Jack O’Bryen stared at the black, undulating Skidaway River where his girlfriend Lacey Carmichael had just cannonballed in the dark and expelled a heavy sigh. Shaking his head, he watched the ripples of her wake, shimmering in the moonlight like tease always did in her near-violet eyes.

She shot up out of the water like a tow-headed sea nymph, water sluicing down gentle curves of her T-shirt that tempted way more than they should. Her chuckle was husky and low as she paddled in place, the sultry sound floating toward him like the mist on the water, hazing his mind, clouding his will. “This is our last night before you leave for that stuffy seminary,” she said with a toss of her head, “come on, Jack—let’s make a memory to keep us warm while you’re gone.” With a scrunch of her nose, she wiggled in the water and shot him a pixie grin that came off devil may care.

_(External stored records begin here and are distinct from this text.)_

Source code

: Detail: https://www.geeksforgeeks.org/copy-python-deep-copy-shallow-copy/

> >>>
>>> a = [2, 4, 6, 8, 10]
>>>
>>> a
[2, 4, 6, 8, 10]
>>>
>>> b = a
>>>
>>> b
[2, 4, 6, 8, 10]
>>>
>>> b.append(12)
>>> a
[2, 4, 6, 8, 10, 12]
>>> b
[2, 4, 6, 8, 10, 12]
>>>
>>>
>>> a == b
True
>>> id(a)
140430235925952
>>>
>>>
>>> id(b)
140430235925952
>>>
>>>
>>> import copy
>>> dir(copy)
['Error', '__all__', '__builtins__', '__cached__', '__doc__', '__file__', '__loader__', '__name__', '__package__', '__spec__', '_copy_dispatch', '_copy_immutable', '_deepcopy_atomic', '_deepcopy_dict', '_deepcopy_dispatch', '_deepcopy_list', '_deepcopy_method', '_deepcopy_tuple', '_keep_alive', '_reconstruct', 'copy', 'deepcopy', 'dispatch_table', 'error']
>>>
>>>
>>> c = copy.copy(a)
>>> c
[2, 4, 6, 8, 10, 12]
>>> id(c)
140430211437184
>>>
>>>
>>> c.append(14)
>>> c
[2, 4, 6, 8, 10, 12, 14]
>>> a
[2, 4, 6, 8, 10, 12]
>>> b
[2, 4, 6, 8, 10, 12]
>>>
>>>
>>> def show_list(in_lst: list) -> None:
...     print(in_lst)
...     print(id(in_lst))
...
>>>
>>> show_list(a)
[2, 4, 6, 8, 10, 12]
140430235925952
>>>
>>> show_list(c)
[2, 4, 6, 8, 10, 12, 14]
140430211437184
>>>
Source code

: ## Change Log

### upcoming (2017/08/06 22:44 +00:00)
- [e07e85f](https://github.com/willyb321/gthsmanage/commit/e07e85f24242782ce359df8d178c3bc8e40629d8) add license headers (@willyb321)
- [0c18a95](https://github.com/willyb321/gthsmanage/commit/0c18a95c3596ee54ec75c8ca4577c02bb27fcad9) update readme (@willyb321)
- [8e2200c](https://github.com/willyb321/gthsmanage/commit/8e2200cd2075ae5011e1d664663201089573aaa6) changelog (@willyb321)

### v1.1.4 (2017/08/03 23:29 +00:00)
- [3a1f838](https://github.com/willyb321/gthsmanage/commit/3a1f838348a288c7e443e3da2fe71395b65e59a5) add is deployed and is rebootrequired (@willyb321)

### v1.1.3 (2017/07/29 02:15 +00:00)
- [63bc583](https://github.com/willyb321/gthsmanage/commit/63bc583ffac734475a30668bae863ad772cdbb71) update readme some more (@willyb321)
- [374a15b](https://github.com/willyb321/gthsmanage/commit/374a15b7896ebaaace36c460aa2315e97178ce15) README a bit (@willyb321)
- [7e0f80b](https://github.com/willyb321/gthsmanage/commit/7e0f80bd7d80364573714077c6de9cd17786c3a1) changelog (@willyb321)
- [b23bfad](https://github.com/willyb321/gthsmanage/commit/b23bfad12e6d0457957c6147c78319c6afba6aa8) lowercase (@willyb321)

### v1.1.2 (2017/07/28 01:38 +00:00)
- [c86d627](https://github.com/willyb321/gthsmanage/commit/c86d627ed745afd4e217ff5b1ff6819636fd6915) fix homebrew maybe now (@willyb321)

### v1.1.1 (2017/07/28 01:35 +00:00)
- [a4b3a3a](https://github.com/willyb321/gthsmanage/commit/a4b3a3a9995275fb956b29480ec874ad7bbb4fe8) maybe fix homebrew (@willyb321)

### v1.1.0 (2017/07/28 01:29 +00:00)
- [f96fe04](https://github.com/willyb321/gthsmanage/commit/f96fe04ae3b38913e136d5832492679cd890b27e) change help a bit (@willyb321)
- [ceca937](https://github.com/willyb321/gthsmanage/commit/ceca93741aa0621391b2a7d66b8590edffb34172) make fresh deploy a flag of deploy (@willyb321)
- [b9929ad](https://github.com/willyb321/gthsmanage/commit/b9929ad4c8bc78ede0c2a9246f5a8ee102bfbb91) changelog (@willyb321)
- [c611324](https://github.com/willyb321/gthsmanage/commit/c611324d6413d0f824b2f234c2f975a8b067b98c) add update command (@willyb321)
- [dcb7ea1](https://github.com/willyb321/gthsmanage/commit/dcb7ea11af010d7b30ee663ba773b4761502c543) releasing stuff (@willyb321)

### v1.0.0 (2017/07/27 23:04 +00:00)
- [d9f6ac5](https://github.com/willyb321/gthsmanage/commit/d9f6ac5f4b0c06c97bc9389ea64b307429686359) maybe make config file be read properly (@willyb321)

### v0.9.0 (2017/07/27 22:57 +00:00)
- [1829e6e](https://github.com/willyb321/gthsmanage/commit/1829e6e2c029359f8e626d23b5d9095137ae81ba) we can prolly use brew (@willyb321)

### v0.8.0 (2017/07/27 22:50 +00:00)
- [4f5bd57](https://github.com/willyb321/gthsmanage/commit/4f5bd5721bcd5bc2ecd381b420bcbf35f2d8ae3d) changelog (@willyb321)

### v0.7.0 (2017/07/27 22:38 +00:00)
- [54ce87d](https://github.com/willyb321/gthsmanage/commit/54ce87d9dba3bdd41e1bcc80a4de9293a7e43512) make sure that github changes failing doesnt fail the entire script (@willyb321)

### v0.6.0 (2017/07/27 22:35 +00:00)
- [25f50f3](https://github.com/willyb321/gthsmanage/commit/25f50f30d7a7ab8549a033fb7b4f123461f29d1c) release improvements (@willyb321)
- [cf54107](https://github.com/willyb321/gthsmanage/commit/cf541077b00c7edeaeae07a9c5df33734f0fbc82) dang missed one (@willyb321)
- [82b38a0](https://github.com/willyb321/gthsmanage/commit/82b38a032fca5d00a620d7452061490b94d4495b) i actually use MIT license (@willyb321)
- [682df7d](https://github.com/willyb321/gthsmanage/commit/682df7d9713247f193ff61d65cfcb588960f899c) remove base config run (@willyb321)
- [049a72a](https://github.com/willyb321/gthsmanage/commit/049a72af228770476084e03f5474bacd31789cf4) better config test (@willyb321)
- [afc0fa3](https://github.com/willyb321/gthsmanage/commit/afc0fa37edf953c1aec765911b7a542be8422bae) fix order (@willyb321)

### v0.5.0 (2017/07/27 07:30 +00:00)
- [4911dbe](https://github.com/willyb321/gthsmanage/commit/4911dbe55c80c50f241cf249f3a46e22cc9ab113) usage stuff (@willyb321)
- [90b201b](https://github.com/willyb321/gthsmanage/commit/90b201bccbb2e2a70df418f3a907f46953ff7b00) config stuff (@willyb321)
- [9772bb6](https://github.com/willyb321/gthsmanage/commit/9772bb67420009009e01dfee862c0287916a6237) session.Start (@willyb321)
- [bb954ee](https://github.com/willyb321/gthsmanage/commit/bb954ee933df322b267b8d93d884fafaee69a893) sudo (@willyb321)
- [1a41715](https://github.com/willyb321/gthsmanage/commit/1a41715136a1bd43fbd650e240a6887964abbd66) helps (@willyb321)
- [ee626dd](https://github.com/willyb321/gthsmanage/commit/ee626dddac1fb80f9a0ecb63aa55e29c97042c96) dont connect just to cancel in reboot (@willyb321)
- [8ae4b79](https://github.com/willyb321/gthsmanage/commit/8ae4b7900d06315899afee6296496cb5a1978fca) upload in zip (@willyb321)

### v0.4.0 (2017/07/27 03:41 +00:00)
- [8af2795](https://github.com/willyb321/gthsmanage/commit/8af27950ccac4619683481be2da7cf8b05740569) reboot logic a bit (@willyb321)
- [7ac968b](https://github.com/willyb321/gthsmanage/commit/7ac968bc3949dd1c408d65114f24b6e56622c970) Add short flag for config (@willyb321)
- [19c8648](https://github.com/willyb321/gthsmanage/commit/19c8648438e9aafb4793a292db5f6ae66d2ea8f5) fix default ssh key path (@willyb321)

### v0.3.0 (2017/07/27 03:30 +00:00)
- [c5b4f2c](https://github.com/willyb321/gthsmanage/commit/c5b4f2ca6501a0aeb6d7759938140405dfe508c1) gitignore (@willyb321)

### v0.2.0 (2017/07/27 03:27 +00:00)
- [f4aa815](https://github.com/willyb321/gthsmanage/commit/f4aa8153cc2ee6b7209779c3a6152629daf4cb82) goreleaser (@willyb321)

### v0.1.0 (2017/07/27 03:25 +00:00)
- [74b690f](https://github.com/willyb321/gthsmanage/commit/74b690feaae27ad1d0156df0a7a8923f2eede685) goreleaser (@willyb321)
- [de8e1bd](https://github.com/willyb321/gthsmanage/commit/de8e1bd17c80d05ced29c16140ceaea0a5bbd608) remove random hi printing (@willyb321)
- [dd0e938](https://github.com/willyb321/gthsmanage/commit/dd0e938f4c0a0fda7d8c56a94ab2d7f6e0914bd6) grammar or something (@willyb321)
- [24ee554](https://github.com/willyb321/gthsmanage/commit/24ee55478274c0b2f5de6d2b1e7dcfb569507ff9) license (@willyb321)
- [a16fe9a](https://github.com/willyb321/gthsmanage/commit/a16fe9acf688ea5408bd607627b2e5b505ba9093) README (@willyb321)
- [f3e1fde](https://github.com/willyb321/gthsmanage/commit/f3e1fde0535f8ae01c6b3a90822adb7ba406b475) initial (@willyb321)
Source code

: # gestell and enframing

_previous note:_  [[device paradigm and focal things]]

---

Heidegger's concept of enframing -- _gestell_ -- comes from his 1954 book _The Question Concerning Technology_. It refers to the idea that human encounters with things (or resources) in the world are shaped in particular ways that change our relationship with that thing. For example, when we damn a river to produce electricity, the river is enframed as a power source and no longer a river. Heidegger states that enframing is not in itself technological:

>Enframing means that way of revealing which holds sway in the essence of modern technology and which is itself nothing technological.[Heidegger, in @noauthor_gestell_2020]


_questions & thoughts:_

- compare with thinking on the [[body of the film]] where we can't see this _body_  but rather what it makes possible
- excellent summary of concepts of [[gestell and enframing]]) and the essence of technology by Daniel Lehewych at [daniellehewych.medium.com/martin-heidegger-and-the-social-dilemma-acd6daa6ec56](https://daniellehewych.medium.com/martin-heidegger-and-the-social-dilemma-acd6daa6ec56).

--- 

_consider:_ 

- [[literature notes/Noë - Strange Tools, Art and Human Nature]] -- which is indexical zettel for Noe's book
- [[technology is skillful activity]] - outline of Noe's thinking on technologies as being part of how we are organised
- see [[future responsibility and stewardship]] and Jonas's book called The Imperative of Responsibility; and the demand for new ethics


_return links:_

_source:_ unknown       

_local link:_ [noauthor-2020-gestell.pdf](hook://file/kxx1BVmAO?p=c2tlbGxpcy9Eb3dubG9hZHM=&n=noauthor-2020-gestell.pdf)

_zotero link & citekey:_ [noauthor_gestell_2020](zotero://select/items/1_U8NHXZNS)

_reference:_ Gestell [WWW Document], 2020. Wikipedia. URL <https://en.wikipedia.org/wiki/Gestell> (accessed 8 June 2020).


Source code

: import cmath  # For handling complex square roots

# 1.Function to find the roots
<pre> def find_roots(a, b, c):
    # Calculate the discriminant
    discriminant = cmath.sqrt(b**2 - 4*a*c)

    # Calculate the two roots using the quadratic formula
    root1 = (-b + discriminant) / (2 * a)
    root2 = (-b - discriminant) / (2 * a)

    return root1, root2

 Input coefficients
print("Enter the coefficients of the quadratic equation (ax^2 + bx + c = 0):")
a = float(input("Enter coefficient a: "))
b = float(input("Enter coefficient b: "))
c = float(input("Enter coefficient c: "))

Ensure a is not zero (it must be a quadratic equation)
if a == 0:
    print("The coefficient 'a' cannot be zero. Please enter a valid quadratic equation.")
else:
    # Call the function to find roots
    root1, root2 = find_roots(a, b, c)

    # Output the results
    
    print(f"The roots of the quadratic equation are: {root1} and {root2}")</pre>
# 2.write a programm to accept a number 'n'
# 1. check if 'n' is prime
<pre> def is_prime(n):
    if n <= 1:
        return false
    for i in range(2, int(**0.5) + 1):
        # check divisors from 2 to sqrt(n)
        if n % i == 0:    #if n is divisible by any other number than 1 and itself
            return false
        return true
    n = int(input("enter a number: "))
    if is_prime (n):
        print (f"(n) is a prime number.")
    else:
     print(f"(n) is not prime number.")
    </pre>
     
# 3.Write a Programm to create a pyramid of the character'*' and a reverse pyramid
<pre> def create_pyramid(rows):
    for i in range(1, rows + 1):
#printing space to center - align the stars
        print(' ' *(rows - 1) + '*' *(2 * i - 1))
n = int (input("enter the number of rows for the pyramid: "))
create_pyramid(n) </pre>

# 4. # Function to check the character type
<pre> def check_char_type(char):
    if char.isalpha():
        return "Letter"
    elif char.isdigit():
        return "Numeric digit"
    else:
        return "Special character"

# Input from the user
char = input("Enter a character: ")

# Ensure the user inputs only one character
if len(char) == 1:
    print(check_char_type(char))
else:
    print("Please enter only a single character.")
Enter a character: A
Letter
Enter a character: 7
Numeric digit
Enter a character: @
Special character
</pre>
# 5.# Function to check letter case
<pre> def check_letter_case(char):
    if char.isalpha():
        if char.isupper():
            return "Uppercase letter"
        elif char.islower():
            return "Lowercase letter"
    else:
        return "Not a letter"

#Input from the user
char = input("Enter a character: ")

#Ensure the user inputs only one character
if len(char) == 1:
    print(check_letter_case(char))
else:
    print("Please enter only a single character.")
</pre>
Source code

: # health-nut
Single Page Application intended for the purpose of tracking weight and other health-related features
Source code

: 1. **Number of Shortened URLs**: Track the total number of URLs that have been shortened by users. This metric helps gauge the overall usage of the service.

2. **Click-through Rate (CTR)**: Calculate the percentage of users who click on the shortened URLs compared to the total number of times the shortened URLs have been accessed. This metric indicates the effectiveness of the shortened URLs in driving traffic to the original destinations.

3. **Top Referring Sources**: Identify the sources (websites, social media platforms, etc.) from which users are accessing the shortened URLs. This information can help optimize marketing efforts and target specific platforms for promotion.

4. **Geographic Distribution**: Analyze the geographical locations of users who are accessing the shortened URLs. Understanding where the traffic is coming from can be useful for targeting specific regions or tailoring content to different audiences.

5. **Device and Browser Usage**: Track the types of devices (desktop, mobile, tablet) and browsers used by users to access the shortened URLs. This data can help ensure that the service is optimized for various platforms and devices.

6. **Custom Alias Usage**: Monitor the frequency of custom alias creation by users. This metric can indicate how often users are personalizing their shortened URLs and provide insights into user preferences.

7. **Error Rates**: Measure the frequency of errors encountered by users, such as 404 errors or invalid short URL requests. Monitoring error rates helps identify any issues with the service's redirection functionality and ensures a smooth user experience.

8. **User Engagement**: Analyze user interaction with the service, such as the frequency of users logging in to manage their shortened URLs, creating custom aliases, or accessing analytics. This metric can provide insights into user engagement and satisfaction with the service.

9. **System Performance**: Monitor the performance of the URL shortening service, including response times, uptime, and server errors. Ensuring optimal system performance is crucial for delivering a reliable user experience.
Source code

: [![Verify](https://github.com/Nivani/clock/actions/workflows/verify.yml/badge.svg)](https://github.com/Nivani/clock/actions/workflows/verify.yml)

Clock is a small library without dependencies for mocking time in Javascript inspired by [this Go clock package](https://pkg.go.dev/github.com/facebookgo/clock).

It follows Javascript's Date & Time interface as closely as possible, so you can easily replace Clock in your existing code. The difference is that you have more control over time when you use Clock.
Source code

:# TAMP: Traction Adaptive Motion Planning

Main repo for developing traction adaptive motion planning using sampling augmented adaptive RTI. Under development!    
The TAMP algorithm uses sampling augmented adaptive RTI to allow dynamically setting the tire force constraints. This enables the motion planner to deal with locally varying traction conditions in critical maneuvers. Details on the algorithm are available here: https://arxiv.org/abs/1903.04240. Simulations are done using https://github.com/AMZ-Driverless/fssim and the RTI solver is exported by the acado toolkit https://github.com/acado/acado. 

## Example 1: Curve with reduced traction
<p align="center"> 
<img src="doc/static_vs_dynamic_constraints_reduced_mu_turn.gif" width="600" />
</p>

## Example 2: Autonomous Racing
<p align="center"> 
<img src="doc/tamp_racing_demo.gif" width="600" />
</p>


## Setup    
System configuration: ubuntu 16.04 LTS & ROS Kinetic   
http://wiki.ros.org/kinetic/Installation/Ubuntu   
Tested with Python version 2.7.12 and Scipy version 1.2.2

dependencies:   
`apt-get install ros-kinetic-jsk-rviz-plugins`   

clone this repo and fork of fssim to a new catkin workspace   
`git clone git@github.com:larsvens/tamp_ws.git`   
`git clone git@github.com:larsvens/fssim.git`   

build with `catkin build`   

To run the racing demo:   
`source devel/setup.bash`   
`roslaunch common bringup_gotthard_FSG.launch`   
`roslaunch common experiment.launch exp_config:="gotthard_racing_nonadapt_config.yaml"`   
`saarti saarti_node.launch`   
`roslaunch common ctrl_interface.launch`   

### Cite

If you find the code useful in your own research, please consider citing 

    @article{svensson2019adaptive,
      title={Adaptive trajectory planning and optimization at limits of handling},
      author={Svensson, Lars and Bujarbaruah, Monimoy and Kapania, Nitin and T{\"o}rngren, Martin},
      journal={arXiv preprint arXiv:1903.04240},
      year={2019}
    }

Devil may care. Jack grunted. That certainly nailed it to the wall. The edge of his mouth jagged up. With a freakin’ nail gun. He cocked a hip and sighed, tunneling fingers through his shaggy wind-blown hair. Ever since he’d gotten home from school in May, Lacey had been different—wilder, crazier, as if hungry for a lifestyle forbidden by a strict father with whom she’d never seen eye-to-eye. From honor-roll choirgirl to temptress in the blink of a semester. Sure, Jack knew she’d always had a streak of the rebel—she’d been his sister’s best friend forever, after all. But he just assumed graduation and turning eighteen would soften the edges. Help her settle down and become what he always hoped she would be—a pastor’s wife.


“Uh-oh, you’re doing that grinding thing with your mouth again—which means you’re way too tense.” She tipped her head, batting water-spiked lashes in that playful way that always breached his defenses. “Why not cut loose with a warm moonlight swim?”

Yeah, that’s exactly what he was afraid of—warm moonlight, warm water.

Warm bodies.

Exhaling a reedy thread of air, he latched his thumbs in the pockets of his paint-stained cut-offs and slacked a hip, his tone that of a responsible and well-grounded pastor’s kid hoping to heed the call on his life. The one from God and not the vamp in the water. “Come on, Lace, you know that’s not smart.”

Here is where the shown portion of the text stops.